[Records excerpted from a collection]

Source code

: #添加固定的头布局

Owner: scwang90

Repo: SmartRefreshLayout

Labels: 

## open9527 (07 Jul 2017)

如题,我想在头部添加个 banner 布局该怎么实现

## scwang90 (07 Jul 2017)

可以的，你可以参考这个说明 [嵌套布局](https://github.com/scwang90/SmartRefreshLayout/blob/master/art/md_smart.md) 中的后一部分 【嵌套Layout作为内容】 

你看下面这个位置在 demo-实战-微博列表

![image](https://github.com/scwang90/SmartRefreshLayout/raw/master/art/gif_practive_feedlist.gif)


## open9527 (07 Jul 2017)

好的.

Exercise objective:
Taking the entries as a whole, work out how many lines contain the string "https". Respond with only the number.

Solution for this problem:
2